Hypnotherapy

I’d been practicing as a Psychologist for several years when I stumbled upon hypnotherapy. While the work I already did felt to serve some purpose I was also acutely aware there were huge gaps in what could be discovered and offered. I knew any achievements were founded more on my innate way of perceiving and reading people which has always been a little uncommon.

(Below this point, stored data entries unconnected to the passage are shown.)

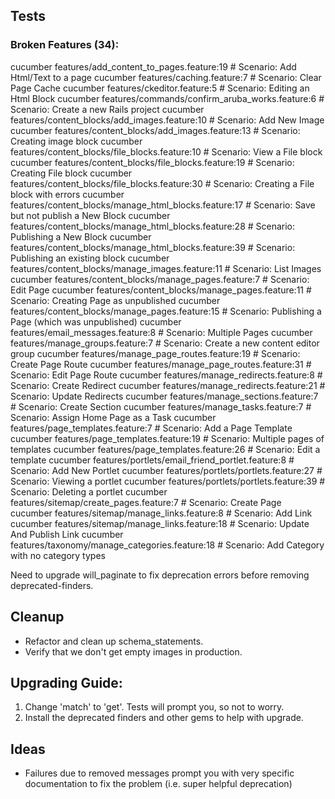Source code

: ## Tests

### Broken Features (34):

cucumber features/add_content_to_pages.feature:19 # Scenario: Add Html/Text to a page
cucumber features/caching.feature:7 # Scenario: Clear Page Cache
cucumber features/ckeditor.feature:5 # Scenario: Editing an Html Block
cucumber features/commands/confirm_aruba_works.feature:6 # Scenario: Create a new Rails project
cucumber features/content_blocks/add_images.feature:10 # Scenario: Add New Image
cucumber features/content_blocks/add_images.feature:13 # Scenario: Creating image block
cucumber features/content_blocks/file_blocks.feature:10 # Scenario: View a File block
cucumber features/content_blocks/file_blocks.feature:19 # Scenario: Creating File block
cucumber features/content_blocks/file_blocks.feature:30 # Scenario: Creating a File block with errors
cucumber features/content_blocks/manage_html_blocks.feature:17 # Scenario: Save but not publish a New Block
cucumber features/content_blocks/manage_html_blocks.feature:28 # Scenario: Publishing a New Block
cucumber features/content_blocks/manage_html_blocks.feature:39 # Scenario: Publishing an existing block
cucumber features/content_blocks/manage_images.feature:11 # Scenario: List Images
cucumber features/content_blocks/manage_pages.feature:7 # Scenario: Edit Page
cucumber features/content_blocks/manage_pages.feature:11 # Scenario: Creating Page as unpublished
cucumber features/content_blocks/manage_pages.feature:15 # Scenario: Publishing a Page (which was unpublished)
cucumber features/email_messages.feature:8 # Scenario: Multiple Pages
cucumber features/manage_groups.feature:7 # Scenario: Create a new content editor group
cucumber features/manage_page_routes.feature:19 # Scenario: Create Page Route
cucumber features/manage_page_routes.feature:31 # Scenario: Edit Page Route
cucumber features/manage_redirects.feature:8 # Scenario: Create Redirect
cucumber features/manage_redirects.feature:21 # Scenario: Update Redirects
cucumber features/manage_sections.feature:7 # Scenario: Create Section
cucumber features/manage_tasks.feature:7 # Scenario: Assign Home Page as a Task
cucumber features/page_templates.feature:7 # Scenario: Add a Page Template
cucumber features/page_templates.feature:19 # Scenario: Multiple pages of templates
cucumber features/page_templates.feature:26 # Scenario: Edit a template
cucumber features/portlets/email_friend_portlet.feature:8 # Scenario: Add New Portlet
cucumber features/portlets/portlets.feature:27 # Scenario: Viewing a portlet
cucumber features/portlets/portlets.feature:39 # Scenario: Deleting a portlet
cucumber features/sitemap/create_pages.feature:7 # Scenario: Create Page
cucumber features/sitemap/manage_links.feature:8 # Scenario: Add Link
cucumber features/sitemap/manage_links.feature:18 # Scenario: Update And Publish Link
cucumber features/taxonomy/manage_categories.feature:18 # Scenario: Add Category with no category types

Need to upgrade will_paginate to fix deprecation errors before removing deprecated-finders.

## Cleanup

* Refactor and clean up schema_statements.
* Verify that we don't get empty images in production.

## Upgrading Guide:

1. Change 'match' to 'get'. Tests will prompt you, so not to worry.
2. Install the deprecated finders and other gems to help with upgrade.


## Ideas

* Failures due to removed messages prompt you with very specific documentation to fix the problem (i.e. super helpful deprecation)
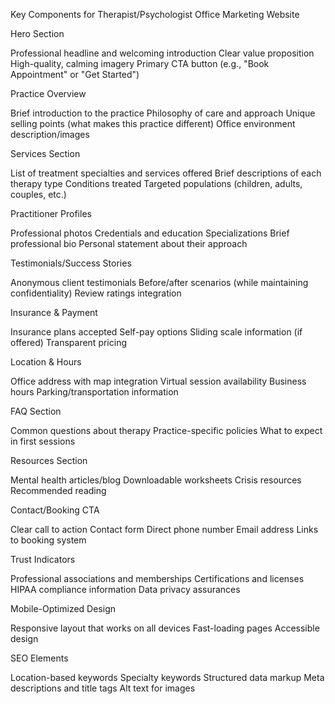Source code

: Key Components for Therapist/Psychologist Office Marketing Website

Hero Section

Professional headline and welcoming introduction
Clear value proposition
High-quality, calming imagery
Primary CTA button (e.g., "Book Appointment" or "Get Started")


Practice Overview

Brief introduction to the practice
Philosophy of care and approach
Unique selling points (what makes this practice different)
Office environment description/images


Services Section

List of treatment specialties and services offered
Brief descriptions of each therapy type
Conditions treated
Targeted populations (children, adults, couples, etc.)


Practitioner Profiles

Professional photos
Credentials and education
Specializations
Brief professional bio
Personal statement about their approach


Testimonials/Success Stories

Anonymous client testimonials
Before/after scenarios (while maintaining confidentiality)
Review ratings integration


Insurance & Payment

Insurance plans accepted
Self-pay options
Sliding scale information (if offered)
Transparent pricing


Location & Hours

Office address with map integration
Virtual session availability
Business hours
Parking/transportation information


FAQ Section

Common questions about therapy
Practice-specific policies
What to expect in first sessions


Resources Section

Mental health articles/blog
Downloadable worksheets
Crisis resources
Recommended reading


Contact/Booking CTA

Clear call to action
Contact form
Direct phone number
Email address
Links to booking system


Trust Indicators

Professional associations and memberships
Certifications and licenses
HIPAA compliance information
Data privacy assurances


Mobile-Optimized Design

Responsive layout that works on all devices
Fast-loading pages
Accessible design


SEO Elements

Location-based keywords
Specialty keywords
Structured data markup
Meta descriptions and title tags
Alt text for images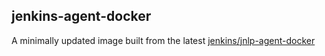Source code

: ## jenkins-agent-docker

A minimally updated image built from the latest [jenkins/jnlp-agent-docker](https://hub.docker.com/r/jenkins/jnlp-agent-docker)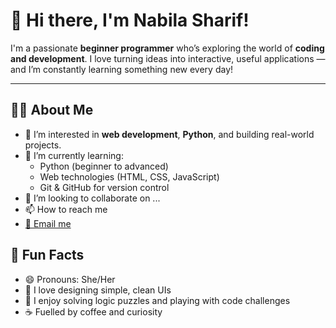 # 👋 Hi there, I'm Nabila Sharif!

I'm a passionate **beginner programmer** who’s exploring the world of **coding and development**. I love turning ideas into interactive, useful applications — and I’m constantly learning something new every day!

---

## 👩‍💻 About Me

- 🎯 I’m interested in **web development**, **Python**, and building real-world projects.
- 🌱 I’m currently learning:
  - Python (beginner to advanced)
  - Web technologies (HTML, CSS, JavaScript)
  - Git & GitHub for version control
- 💞️ I’m looking to collaborate on ...
- 📫 How to reach me
-  [📧 Email me](mailto:your-nabilasharif321@gmail.com)  

## 📌 Fun Facts

- 😄 Pronouns: She/Her
- 🎨 I love designing simple, clean UIs
- 🧩 I enjoy solving logic puzzles and playing with code challenges
- ☕ Fuelled by coffee and curiosity

<!---
nabila-sharif/nabila-sharif is a ✨ special ✨ repository because its `README.md` (this file) appears on your GitHub profile.
You can click the Preview link to take a look at your changes.
--->
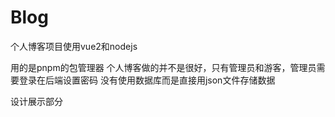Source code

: # Blog
个人博客项目使用vue2和nodejs

用的是pnpm的包管理器
个人博客做的并不是很好，只有管理员和游客，管理员需要登录在后端设置密码
没有使用数据库而是直接用json文件存储数据

设计展示部分
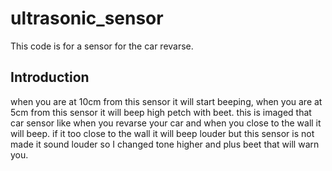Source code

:# ultrasonic_sensor

This code is for a sensor for the car revarse.



## Introduction


when you are at 10cm from this sensor it will start beeping, when you are at 5cm from this sensor it will beep high petch with beet. this is imaged that car sensor like when you revarse your car and when you close to the wall it will beep. if it too close to the wall it will beep louder but this sensor is not made it sound louder so I changed tone higher and plus beet that will warn you.


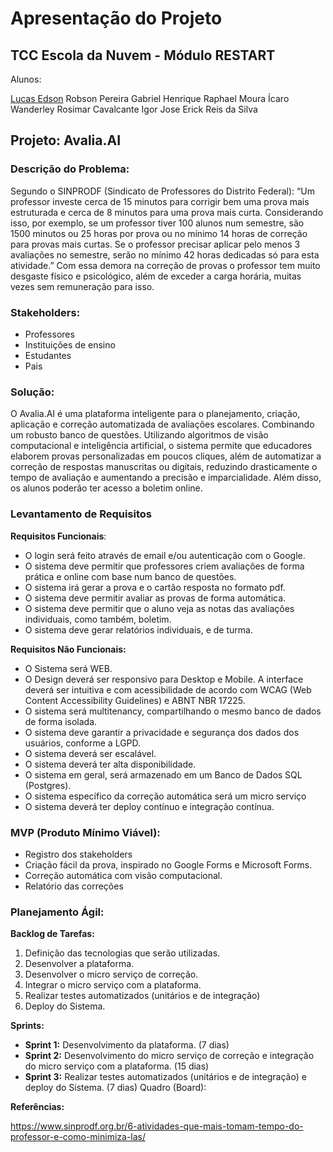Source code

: # Apresentação do Projeto
## TCC Escola da Nuvem - Módulo RESTART
Alunos:
<!-- Links do Github -->
[Lucas Edson](https://github.com/lucasedson)
Robson Pereira
Gabriel Henrique
Raphael Moura
Ícaro Wanderley
Rosimar Cavalcante
Igor Jose
Erick Reis da Silva

## Projeto: Avalia.AI
### Descrição do Problema:
Segundo o SINPRODF (Sindicato de Professores do Distrito Federal): “Um professor investe cerca de 15 minutos para corrigir bem uma prova mais estruturada e cerca de 8 minutos para uma prova mais curta.
Considerando isso, por exemplo, se um professor tiver 100 alunos num semestre, são 1500 minutos ou 25 horas por prova ou no mínimo 14 horas de correção para provas mais curtas. Se o professor precisar aplicar pelo menos 3 avaliações no semestre, serão no mínimo 42 horas dedicadas só para esta atividade.”
Com essa demora na correção de provas o professor tem muito desgaste físico e psicológico, além de exceder a carga horária, muitas vezes sem remuneração para isso.
 
### Stakeholders:
- Professores
- Instituições de ensino
- Estudantes
- Pais

### Solução:
O Avalia.AI é uma plataforma inteligente para o planejamento, criação, aplicação e correção automatizada de avaliações escolares. Combinando um robusto banco de questões. Utilizando algoritmos de visão computacional e inteligência artificial, o sistema permite que educadores elaborem provas personalizadas em poucos cliques, além de automatizar a correção de respostas manuscritas ou digitais, reduzindo drasticamente o tempo de avaliação e aumentando a precisão e imparcialidade.
Além disso, os alunos poderão ter acesso a boletim online.

### Levantamento de Requisitos

**Requisitos Funcionais**:
- O login será feito através de email e/ou autenticação com o Google.
- O sistema deve permitir que professores criem avaliações de forma prática e online com base num banco de questões.
- O sistema irá gerar a prova e o cartão resposta no formato pdf.
- O sistema deve permitir avaliar as provas de forma automática.
- O sistema deve permitir que o aluno veja as notas das avaliações individuais, como também, boletim.
- O sistema deve gerar relatórios individuais, e de turma.

**Requisitos Não Funcionais:**
- O Sistema será WEB.
- O Design deverá ser responsivo para Desktop e Mobile.
A interface deverá ser intuitiva e com acessibilidade de acordo com WCAG (Web Content Accessibility Guidelines) e ABNT NBR 17225.
- O sistema será multitenancy, compartilhando o mesmo banco de dados de forma isolada.
- O sistema deve garantir a privacidade e segurança dos dados dos usuários, conforme a LGPD.
- O sistema deverá ser escalável.
- O sistema deverá ter alta disponibilidade.
- O sistema em geral, será armazenado em um Banco de Dados SQL (Postgres).
- O sistema específico da correção automática será um micro serviço
- O sistema deverá ter deploy contínuo e integração contínua.

### MVP (Produto Mínimo Viável):
- Registro dos stakeholders
- Criação fácil da prova, inspirado no Google Forms e Microsoft Forms.
- Correção automática com visão computacional.
- Relatório das correções

### Planejamento Ágil:
**Backlog de Tarefas:**

1. Definição das tecnologias que serão utilizadas.
2. Desenvolver a plataforma.
3. Desenvolver o micro serviço de correção.
4. Integrar o micro serviço com a plataforma.
5. Realizar testes automatizados (unitários e de integração)
6. Deploy do Sistema.

**Sprints:**
- **Sprint 1:** Desenvolvimento da plataforma. (7 dias)
- **Sprint 2:** Desenvolvimento do micro serviço de correção e integração do micro serviço com a plataforma. (15 dias)
- **Sprint 3:** Realizar testes automatizados (unitários e de integração) e deploy do Sistema. (7 dias)
Quadro (Board):





**Referências:**

https://www.sinprodf.org.br/6-atividades-que-mais-tomam-tempo-do-professor-e-como-minimiza-las/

When I was at university I realised quite quickly the majority of theorists and practices were not an exact science, and individually utilised would prove limited. I had a vision of the bottom of a pyramid, with each theory or discovery as a stone in that base. I knew the first thing I needed to do was to synthesise all of these so I could draw on them at will or put several together to use as lenses through which to observe any given situation or client, or as tools to offer. Other practitioners over the years have asked me whose theory I followed, as if everyone had to be a little clone of some great mind and slavishly follow it. I usually tell them I follow my own. It’s led to some interesting conversations. It seems mysterious to me that any professional or decent mind wouldn’t attempt to push forward and discover more, to think for themselves, to stand on the shoulders of the giants before them and develop what is a relatively young science into something of great significance and value. But it seems mostly they don’t. The majority appear to work largely with behaviourism in it’s varying forms, which may tackle external behaviour, may set up a cognitive dissonance, but beyond that is of little use. I suspect part of the problem could be due to the divide between the Psychologist and the Psychiatrist, who often find themselves in opposition and each looking down on the other. However, this is going to turn into a thesis. Back to the hypnotherapy.

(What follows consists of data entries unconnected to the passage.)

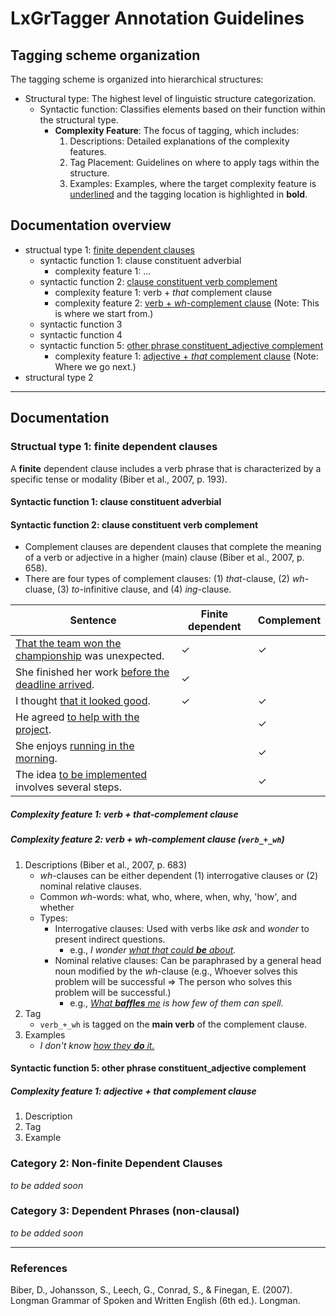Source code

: # LxGrTagger Annotation Guidelines

## Tagging scheme organization

The tagging scheme is organized into hierarchical structures:

- Structural type: The highest level of linguistic structure categorization.
    - Syntactic function: Classifies elements based on their function within the structural type.
        - **Complexity Feature**: The focus of tagging, which includes:
            1. Descriptions: Detailed explanations of the complexity features.
            2. Tag Placement: Guidelines on where to apply tags within the structure.
            3. Examples: Examples, where the target complexity feature is <ins>underlined</ins> and the tagging location is highlighted in **bold**.

## Documentation overview

- structual type 1: [finite dependent clauses](#structual-type-1-finite-dependent-clauses)
    - syntactic function 1: clause constituent adverbial
        - complexity feature 1: ...
    - syntactic function 2: [clause constituent verb complement](#syntactic-function-2-clause-constituent-verb-complement)
        - complexity feature 1: verb + *that* complement clause
        - complexity feature 2: [verb + *wh*-complement clause](#complexity-feature-2-verb--wh-complement-clause-verb__wh) (Note: This is where we start from.)
    - syntactic function 3
    - syntactic function 4
    - syntactic function 5: [other phrase constituent_adjective complement](#syntactic-function-5-other-phrase-constituent_adjective-complement)
        - complexity feature 1: [adjective + *that* complement clause](#complexity-feature-1-adjective--that-complement-clause) (Note: Where we go next.)
- structural type 2    

----

## Documentation

### Structual type 1: finite dependent clauses
A **finite** dependent clause includes a verb phrase that is characterized by a specific tense or modality (Biber et al., 2007, p. 193).

#### Syntactic function 1: clause constituent adverbial

#### Syntactic function 2: clause constituent verb complement
- Complement clauses are dependent clauses that complete the meaning of a verb or adjective in a higher (main) clause (Biber et al., 2007, p. 658).
- There are four types of complement clauses: (1) *that*-clause, (2) *wh*-cluase, (3) *to*-infinitive clause, and (4) *ing*-clause.

| Sentence | Finite dependent | Complement |
|-----------------|---------------------------|-----------------|
| <ins>That the team won the championship</ins> was unexpected. | ✓ | ✓ |
| She finished her work <ins>before the deadline arrived</ins>. | ✓ |   |
| I thought <ins>that it looked good</ins>.                     | ✓ | ✓ | 
| He agreed <ins>to help with the project</ins>.                |   | ✓ | 
| She enjoys <ins>running in the morning</ins>.                 |   | ✓ |
| The idea <ins>to be implemented</ins> involves several steps. |   | ✓ |

##### Complexity feature 1: verb + *that*-complement clause

##### Complexity feature 2: verb + *wh*-complement clause (`verb_+_wh`)
1. Descriptions (Biber et al., 2007, p. 683)
    - *wh*-clauses can be either dependent (1) interrogative clauses or (2) nominal relative clauses.
    - Common *wh*-words: what, who, where, when, why, 'how', and whether
    - Types:
        - Interrogative clauses: Used with verbs like *ask* and *wonder* to present indirect questions.
            - e.g., *I wonder <ins>what that could **be** about</ins>.*
        - Nominal relative clauses: Can be paraphrased by a general head noun modified by the *wh*-clause (e.g., </ins>Whoever solves this problem</ins> will be successful => </ins>The person who solves this problem</ins> will be successful.)
            - e.g., *<ins>What **baffles** me</ins> is how few of them can spell.* 
2. Tag
    -  `verb_+_wh` is tagged on the **main verb** of the complement clause.
3. Examples
    - *I don't know <ins>how they **do** it.</ins>*

#### Syntactic function 5: other phrase constituent_adjective complement

##### Complexity feature 1: adjective + *that* complement clause
1. Description
2. Tag
3. Example





### Category 2: Non-finite Dependent Clauses
*to be added soon*

### Category 3: Dependent Phrases (non-clausal)
*to be added soon*


----

### References
Biber, D., Johansson, S., Leech, G., Conrad, S., & Finegan, E. (2007). Longman Grammar of Spoken and Written English (6th ed.). Longman.
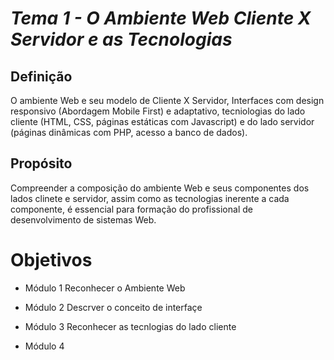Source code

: # *Tema 1 - O Ambiente Web Cliente X Servidor e as Tecnologias*

## Definição 

  O ambiente Web e seu modelo de Cliente X Servidor, Interfaces com design responsivo (Abordagem Mobile First) e adaptativo, 
  tecniologias do lado cliente (HTML, CSS, páginas estáticas com Javascript) e do lado servidor (páginas dinâmicas com PHP, 
  acesso a banco de dados).
  
## Propósito

  Compreender a composição do ambiente Web e seus componentes dos lados clinete e servidor, assim como as tecnologias inerente 
  a cada componente, é essencial para formação do profissional de desenvolvimento de sistemas Web.
  
# Objetivos

  - Módulo 1
      Reconhecer o Ambiente Web
      
  - Módulo 2
      Descrver o conceito de interfaçe
      
  - Módulo 3
      Reconhecer as tecnlogias do lado cliente 
      
  - Módulo 4
  


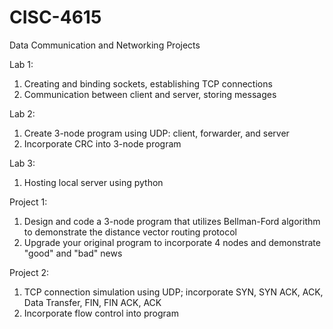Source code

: # CISC-4615
Data Communication and Networking Projects

Lab 1: 
1) Creating and binding sockets, establishing TCP connections
2) Communication between client and server, storing messages

Lab 2:
1) Create 3-node program using UDP: client, forwarder, and server
2) Incorporate CRC into 3-node program

Lab 3:
1) Hosting local server using python

Project 1:
1) Design and code a 3-node program that utilizes Bellman-Ford algorithm to 
demonstrate the distance vector routing protocol
2) Upgrade your original program to incorporate 4 nodes and demonstrate "good" and "bad" news

Project 2:
1) TCP connection simulation using UDP; incorporate SYN, SYN ACK, ACK, Data Transfer,
FIN, FIN ACK, ACK
2) Incorporate flow control into program
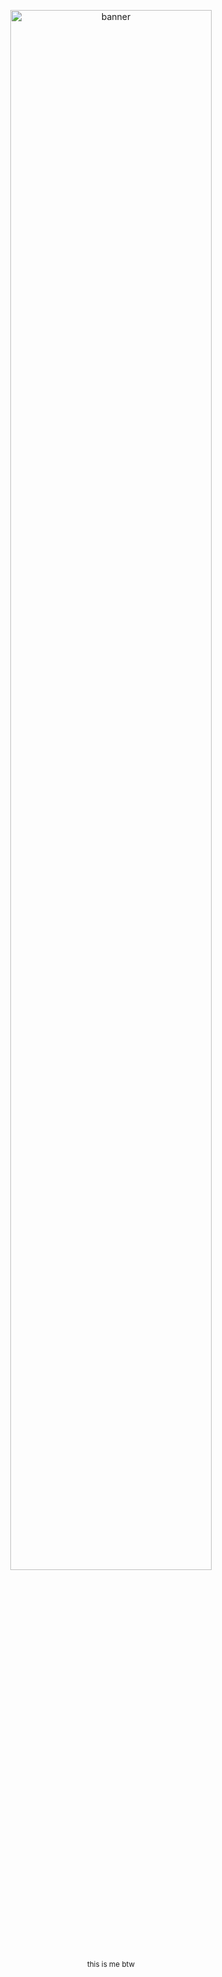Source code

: <!-- Banner -->
<p align="center">
  <img src="https://i.imgur.com/syxCUx1.gif"  width="80%" alt="banner" /><br>
  <sub>this is me btw</sub>
</p>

I stumbled upon it quite by chance and found myself under the wing and of interest to a well known hypnotherapist of the time who had practiced for many years but had no academic training at all. Over the time I knew him there were many things I learnt about how not to do it. But I also learnt an extraordinary amount about the way the mind worked. some of which beggared belief, yet were repeatedly proved. He recognised me as a kindred spirit of some kind and trained me purely because he wanted to, and knew I could take something he had developed much further after he had gone. We were quite a surprise to one another really, and I will be eternally grateful to him.

There are too many aspects and complexities to share here, but perhaps the most important thing I discovered during that training was that every last experience, and feeling about those, was contained within the unconscious, driving that person towards or away from things, often in the most destructive of ways. If we’re afraid of something we seem to have the tendency to create it in our desire to avoid it, then blame the world and believe it proves our belief. But it is actually possible to relinquish those, once seen, which hypnosis and skilful guidance can bring about.

Many imagine, from the sort of nonsense you see on TV or online, that hypnosis is either one big scam, or that your mind is put in control of the hypnotist. This is not actually the case, especially with me. For me it’s important to put the client back in control, to help them see what is needed, and to make powerful and valuable decisions about their perceptions of themselves and their place in the world. We are well advised to have an inner window or door rather than a two way mirror.